Hello, it sounds like you have a direction to go in already for your cabinets, but I wanted to throw my recent experience into the mix in case you wanted another option.

I had oak cabinets in my kitchen that were the typical dark stain they used in the late 70s. I didn't have the money to replace them, but also wasn't looking forward to going through the process of sanding them down (I have 23 cabinets and 12 drawers)....so while I was researching on the process I stumbled upon this stuff called Chalk Paint, and there is a ton of information out on the internet about it but a summery is: it requires no sanding or priming. It goes on just about anything (metal, wood, plastic, porcelain). It dries to the touch in about 15 mins. It is typically sealed with wax but there are alternatives. You can buy real chalk paint, but it's expensive and the color selection is limited, but you can also make your own chalk paint by mixing plaster of paris in with any latex paint (a 1:3 ratio).

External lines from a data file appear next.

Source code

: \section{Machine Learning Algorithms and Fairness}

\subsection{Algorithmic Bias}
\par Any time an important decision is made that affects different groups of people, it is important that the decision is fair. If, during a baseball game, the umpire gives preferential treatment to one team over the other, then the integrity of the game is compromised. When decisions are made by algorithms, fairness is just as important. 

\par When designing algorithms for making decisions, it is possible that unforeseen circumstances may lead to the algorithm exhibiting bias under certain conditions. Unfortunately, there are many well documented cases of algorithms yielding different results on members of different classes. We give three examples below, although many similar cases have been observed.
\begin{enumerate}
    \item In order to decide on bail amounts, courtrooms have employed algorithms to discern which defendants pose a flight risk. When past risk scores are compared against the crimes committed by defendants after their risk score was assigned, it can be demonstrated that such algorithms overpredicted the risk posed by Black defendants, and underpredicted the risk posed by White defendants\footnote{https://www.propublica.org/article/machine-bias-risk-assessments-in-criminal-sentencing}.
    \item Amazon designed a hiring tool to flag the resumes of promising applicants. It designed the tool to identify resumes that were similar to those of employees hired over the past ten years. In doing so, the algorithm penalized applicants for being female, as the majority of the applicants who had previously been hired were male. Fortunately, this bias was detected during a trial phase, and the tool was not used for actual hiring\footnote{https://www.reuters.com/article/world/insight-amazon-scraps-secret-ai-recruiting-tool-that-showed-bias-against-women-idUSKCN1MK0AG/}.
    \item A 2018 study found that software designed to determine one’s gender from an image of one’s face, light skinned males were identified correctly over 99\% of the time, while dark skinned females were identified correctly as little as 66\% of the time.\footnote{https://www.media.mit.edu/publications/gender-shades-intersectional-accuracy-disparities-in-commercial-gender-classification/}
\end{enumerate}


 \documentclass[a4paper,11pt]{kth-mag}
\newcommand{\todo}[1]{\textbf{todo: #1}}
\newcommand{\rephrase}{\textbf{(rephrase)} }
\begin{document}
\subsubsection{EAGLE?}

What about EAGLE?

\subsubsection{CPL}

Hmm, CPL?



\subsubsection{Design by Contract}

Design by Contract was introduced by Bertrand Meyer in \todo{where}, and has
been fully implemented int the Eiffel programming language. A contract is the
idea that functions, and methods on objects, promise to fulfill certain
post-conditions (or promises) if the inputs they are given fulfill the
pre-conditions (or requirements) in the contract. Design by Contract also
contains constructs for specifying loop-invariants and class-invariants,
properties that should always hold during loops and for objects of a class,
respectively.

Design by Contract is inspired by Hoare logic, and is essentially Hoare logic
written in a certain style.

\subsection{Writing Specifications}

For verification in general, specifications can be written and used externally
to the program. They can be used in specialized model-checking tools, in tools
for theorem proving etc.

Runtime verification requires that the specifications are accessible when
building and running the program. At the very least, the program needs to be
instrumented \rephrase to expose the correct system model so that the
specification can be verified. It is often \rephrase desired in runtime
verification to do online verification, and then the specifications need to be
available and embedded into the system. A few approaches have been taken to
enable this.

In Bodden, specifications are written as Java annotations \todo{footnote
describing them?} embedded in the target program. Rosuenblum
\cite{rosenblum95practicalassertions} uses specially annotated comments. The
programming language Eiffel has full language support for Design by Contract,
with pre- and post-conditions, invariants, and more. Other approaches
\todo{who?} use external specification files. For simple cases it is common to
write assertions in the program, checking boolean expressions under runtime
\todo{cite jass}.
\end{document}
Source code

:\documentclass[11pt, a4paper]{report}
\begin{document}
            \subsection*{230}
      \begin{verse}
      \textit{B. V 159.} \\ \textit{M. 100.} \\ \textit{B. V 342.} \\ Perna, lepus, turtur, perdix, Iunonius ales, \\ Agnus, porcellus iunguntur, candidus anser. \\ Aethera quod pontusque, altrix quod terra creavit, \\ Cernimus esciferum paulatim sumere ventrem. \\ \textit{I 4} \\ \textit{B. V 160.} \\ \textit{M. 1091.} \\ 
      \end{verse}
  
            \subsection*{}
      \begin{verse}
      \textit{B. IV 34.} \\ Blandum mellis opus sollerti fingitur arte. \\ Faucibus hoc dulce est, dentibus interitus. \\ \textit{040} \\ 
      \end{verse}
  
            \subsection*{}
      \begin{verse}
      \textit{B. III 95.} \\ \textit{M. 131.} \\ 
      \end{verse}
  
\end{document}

Anyways…I researched for almost three weeks then decided to try it out and redo my kitchen cabinets. I made my own chalk paint and ended up painting all of my cabinets for around $15. (One pint of latex paint covered all of my cabinets. This stuff goes a lot farther than regular paint)

I made a detailed post about all my research, experience, and also posted before and afters on my personal blog if you care to read it before you start on your project.


----------



## Michigander (Oct 11, 2011)

Thanks for the heads up Gunny, I think I will clean the doors and drawers in the garage, rather than the basement. Then I need only to do the frames indoors with limited exposure to fumes etc. 
Wilker, Yes I am committed to using the Impervo due to color match. However your recipe sounds very interesting, I may try it out on another project.
Thanks guys,
John


----------